Football Association chairman David Bernstein has hailed UEFA's decision to mark the organisation's 150th anniversary by awarding the 2013 Champions League final to Wembley.
It means the stadium will host an unprecedented two finals in the space of three years after the success of the Barcelona v Manchester United showpiece last month.
Bernstein said: "We are absolutely delighted, It is most unusual for the final to be held in the same venue twice in three years."
He added: "It was totally recognised that the Champions League final three weeks ago was an outstanding success. UEFA were absolutely delighted."
"Wembley really came of age that weekend. From a great stadium that was perceived as a little bit of a problem in some ways, it really broke through and is now, I believe, being looked at as a national asset.
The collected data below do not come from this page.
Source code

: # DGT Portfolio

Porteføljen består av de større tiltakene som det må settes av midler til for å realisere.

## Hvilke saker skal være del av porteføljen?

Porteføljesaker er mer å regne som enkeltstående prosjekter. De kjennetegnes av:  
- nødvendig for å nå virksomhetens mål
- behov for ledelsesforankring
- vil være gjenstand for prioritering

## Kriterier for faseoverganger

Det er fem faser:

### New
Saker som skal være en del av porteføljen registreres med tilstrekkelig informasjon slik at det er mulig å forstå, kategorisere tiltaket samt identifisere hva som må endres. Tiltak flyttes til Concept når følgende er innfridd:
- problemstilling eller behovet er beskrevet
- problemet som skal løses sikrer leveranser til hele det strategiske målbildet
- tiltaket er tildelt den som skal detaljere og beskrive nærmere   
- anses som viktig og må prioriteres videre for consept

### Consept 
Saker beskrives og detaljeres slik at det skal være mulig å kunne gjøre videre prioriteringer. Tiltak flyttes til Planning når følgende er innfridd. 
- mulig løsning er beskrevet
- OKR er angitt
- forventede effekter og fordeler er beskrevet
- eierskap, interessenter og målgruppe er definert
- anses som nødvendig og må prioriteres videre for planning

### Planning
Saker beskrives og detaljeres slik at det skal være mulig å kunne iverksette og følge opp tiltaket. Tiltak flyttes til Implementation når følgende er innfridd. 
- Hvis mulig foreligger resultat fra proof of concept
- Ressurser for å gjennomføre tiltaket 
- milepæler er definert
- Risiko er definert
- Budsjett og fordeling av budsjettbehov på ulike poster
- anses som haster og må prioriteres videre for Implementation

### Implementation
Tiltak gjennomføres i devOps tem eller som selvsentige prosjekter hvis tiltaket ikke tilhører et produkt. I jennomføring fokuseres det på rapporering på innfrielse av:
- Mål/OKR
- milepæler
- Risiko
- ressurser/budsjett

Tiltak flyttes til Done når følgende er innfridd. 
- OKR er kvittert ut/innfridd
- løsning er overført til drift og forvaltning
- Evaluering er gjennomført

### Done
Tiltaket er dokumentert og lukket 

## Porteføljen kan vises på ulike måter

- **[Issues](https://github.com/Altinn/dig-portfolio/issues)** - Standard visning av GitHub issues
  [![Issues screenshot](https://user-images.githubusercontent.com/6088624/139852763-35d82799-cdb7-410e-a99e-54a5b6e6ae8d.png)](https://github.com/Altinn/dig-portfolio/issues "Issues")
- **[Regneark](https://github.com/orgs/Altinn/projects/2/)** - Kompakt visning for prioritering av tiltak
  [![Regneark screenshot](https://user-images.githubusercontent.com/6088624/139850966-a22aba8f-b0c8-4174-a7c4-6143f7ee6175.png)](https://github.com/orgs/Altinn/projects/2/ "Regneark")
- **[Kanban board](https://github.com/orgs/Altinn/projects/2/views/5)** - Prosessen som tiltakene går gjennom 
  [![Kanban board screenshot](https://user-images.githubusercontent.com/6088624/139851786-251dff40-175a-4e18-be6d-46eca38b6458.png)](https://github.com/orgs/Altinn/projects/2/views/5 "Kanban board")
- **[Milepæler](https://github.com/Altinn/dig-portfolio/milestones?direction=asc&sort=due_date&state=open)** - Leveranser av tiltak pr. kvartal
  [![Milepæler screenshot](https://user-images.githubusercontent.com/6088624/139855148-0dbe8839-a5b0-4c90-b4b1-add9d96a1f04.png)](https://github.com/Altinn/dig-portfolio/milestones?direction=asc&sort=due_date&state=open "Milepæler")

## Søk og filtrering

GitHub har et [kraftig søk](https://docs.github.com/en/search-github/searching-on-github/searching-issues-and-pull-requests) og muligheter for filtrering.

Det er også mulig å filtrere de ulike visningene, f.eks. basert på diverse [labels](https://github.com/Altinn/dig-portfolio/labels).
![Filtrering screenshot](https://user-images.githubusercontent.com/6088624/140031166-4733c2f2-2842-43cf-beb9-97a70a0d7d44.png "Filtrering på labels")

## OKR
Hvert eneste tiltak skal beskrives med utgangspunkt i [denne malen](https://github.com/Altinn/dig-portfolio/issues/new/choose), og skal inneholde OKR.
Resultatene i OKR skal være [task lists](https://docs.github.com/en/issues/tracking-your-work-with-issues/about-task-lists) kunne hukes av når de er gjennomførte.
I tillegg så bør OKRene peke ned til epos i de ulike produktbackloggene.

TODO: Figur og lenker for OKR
It was very positive financially, of course it was.
"It wasn't just the Champions League final but converting it for the Championship play-off two days later was a tremendous achievement from a great group of people."
UEFA's Congress in the same year will take place in London in the build-up to final, the European body's president Michel Platini announced.
It will be the seventh time that Wembley has hosted the Champions League or European Cup final, the most of any venue.
UEFA also announced the 2013 Europa League final will be held at the Amsterdam ArenA. There will also be a change to the venue for the UEFA Super Cup, the match between the Champions League and Europa League winners, which for years has been held in Monaco. In 2013 it will be held in Prague.
Meanwhile, UEFA announced Toulouse and Saint Etienne will become host cities for Euro 2016 in France, increasing the number to 11. The number of countries involved will be 24 instead of 16, and the number of matches will increase from 31 to 51.